→ **What you need to do**
Go through the listing that follows and write it out exactly. Drop the pictures.

→ **Data**
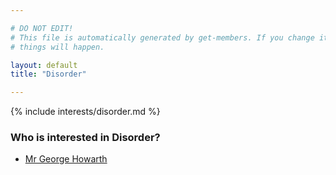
 ```yaml
---

# DO NOT EDIT!
# This file is automatically generated by get-members. If you change it, bad
# things will happen.

layout: default
title: "Disorder"

---
```


{% include interests/disorder.md %}

### Who is interested in Disorder?


* [Mr George Howarth](members/mr-george-howarth.html)
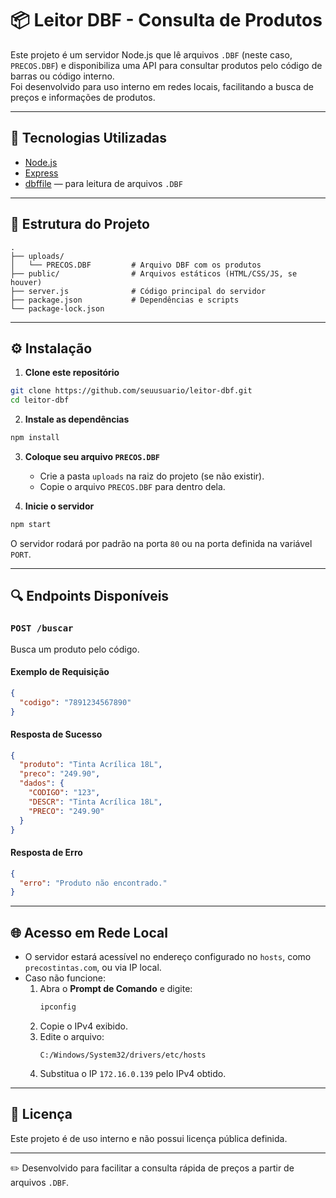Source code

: # 📦 Leitor DBF - Consulta de Produtos

Este projeto é um servidor Node.js que lê arquivos `.DBF` (neste caso, `PRECOS.DBF`) e disponibiliza uma API para consultar produtos pelo código de barras ou código interno.  
Foi desenvolvido para uso interno em redes locais, facilitando a busca de preços e informações de produtos.

---

## 🚀 Tecnologias Utilizadas
- [Node.js](https://nodejs.org/)
- [Express](https://expressjs.com/)
- [dbffile](https://www.npmjs.com/package/dbffile) — para leitura de arquivos `.DBF`

---

## 📂 Estrutura do Projeto

```
.
├── uploads/
│   └── PRECOS.DBF         # Arquivo DBF com os produtos
├── public/                # Arquivos estáticos (HTML/CSS/JS, se houver)
├── server.js              # Código principal do servidor
├── package.json           # Dependências e scripts
└── package-lock.json
```

---

## ⚙️ Instalação

1. **Clone este repositório**
```bash
git clone https://github.com/seuusuario/leitor-dbf.git
cd leitor-dbf
```

2. **Instale as dependências**
```bash
npm install
```

3. **Coloque seu arquivo `PRECOS.DBF`**
   - Crie a pasta `uploads` na raiz do projeto (se não existir).
   - Copie o arquivo `PRECOS.DBF` para dentro dela.

4. **Inicie o servidor**
```bash
npm start
```

O servidor rodará por padrão na porta `80` ou na porta definida na variável `PORT`.

---

## 🔍 Endpoints Disponíveis

### `POST /buscar`
Busca um produto pelo código.

#### Exemplo de Requisição
```json
{
  "codigo": "7891234567890"
}
```

#### Resposta de Sucesso
```json
{
  "produto": "Tinta Acrílica 18L",
  "preco": "249.90",
  "dados": {
    "CODIGO": "123",
    "DESCR": "Tinta Acrílica 18L",
    "PRECO": "249.90"
  }
}
```

#### Resposta de Erro
```json
{
  "erro": "Produto não encontrado."
}
```

---

## 🌐 Acesso em Rede Local

- O servidor estará acessível no endereço configurado no `hosts`, como `precostintas.com`, ou via IP local.
- Caso não funcione:
  1. Abra o **Prompt de Comando** e digite:
     ```bash
     ipconfig
     ```
  2. Copie o IPv4 exibido.
  3. Edite o arquivo:
     ```
     C:/Windows/System32/drivers/etc/hosts
     ```
  4. Substitua o IP `172.16.0.139` pelo IPv4 obtido.

---

## 📜 Licença
Este projeto é de uso interno e não possui licença pública definida.

---

✏️ Desenvolvido para facilitar a consulta rápida de preços a partir de arquivos `.DBF`.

→ **Finished task**
 ```yaml
---

# DO NOT EDIT!
# This file is automatically generated by get-members. If you change it, bad
# things will happen.

layout: default
title: "Disorder"

---
```


{% include interests/disorder.md %}

### Who is interested in Disorder?


* [Mr George Howarth](members/mr-george-howarth.html)
Source code

: # 📦 Leitor DBF - Consulta de Produtos

Este projeto é um servidor Node.js que lê arquivos `.DBF` (neste caso, `PRECOS.DBF`) e disponibiliza uma API para consultar produtos pelo código de barras ou código interno.  
Foi desenvolvido para uso interno em redes locais, facilitando a busca de preços e informações de produtos.

---

## 🚀 Tecnologias Utilizadas
- [Node.js](https://nodejs.org/)
- [Express](https://expressjs.com/)
- [dbffile](https://www.npmjs.com/package/dbffile) — para leitura de arquivos `.DBF`

---

## 📂 Estrutura do Projeto

```
.
├── uploads/
│   └── PRECOS.DBF         # Arquivo DBF com os produtos
├── public/                # Arquivos estáticos (HTML/CSS/JS, se houver)
├── server.js              # Código principal do servidor
├── package.json           # Dependências e scripts
└── package-lock.json
```

---

## ⚙️ Instalação

1. **Clone este repositório**
```bash
git clone https://github.com/seuusuario/leitor-dbf.git
cd leitor-dbf
```

2. **Instale as dependências**
```bash
npm install
```

3. **Coloque seu arquivo `PRECOS.DBF`**
   - Crie a pasta `uploads` na raiz do projeto (se não existir).
   - Copie o arquivo `PRECOS.DBF` para dentro dela.

4. **Inicie o servidor**
```bash
npm start
```

O servidor rodará por padrão na porta `80` ou na porta definida na variável `PORT`.

---

## 🔍 Endpoints Disponíveis

### `POST /buscar`
Busca um produto pelo código.

#### Exemplo de Requisição
```json
{
  "codigo": "7891234567890"
}
```

#### Resposta de Sucesso
```json
{
  "produto": "Tinta Acrílica 18L",
  "preco": "249.90",
  "dados": {
    "CODIGO": "123",
    "DESCR": "Tinta Acrílica 18L",
    "PRECO": "249.90"
  }
}
```

#### Resposta de Erro
```json
{
  "erro": "Produto não encontrado."
}
```

---

## 🌐 Acesso em Rede Local

- O servidor estará acessível no endereço configurado no `hosts`, como `precostintas.com`, ou via IP local.
- Caso não funcione:
  1. Abra o **Prompt de Comando** e digite:
     ```bash
     ipconfig
     ```
  2. Copie o IPv4 exibido.
  3. Edite o arquivo:
     ```
     C:/Windows/System32/drivers/etc/hosts
     ```
  4. Substitua o IP `172.16.0.139` pelo IPv4 obtido.

---

## 📜 Licença
Este projeto é de uso interno e não possui licença pública definida.

---

✏️ Desenvolvido para facilitar a consulta rápida de preços a partir de arquivos `.DBF`.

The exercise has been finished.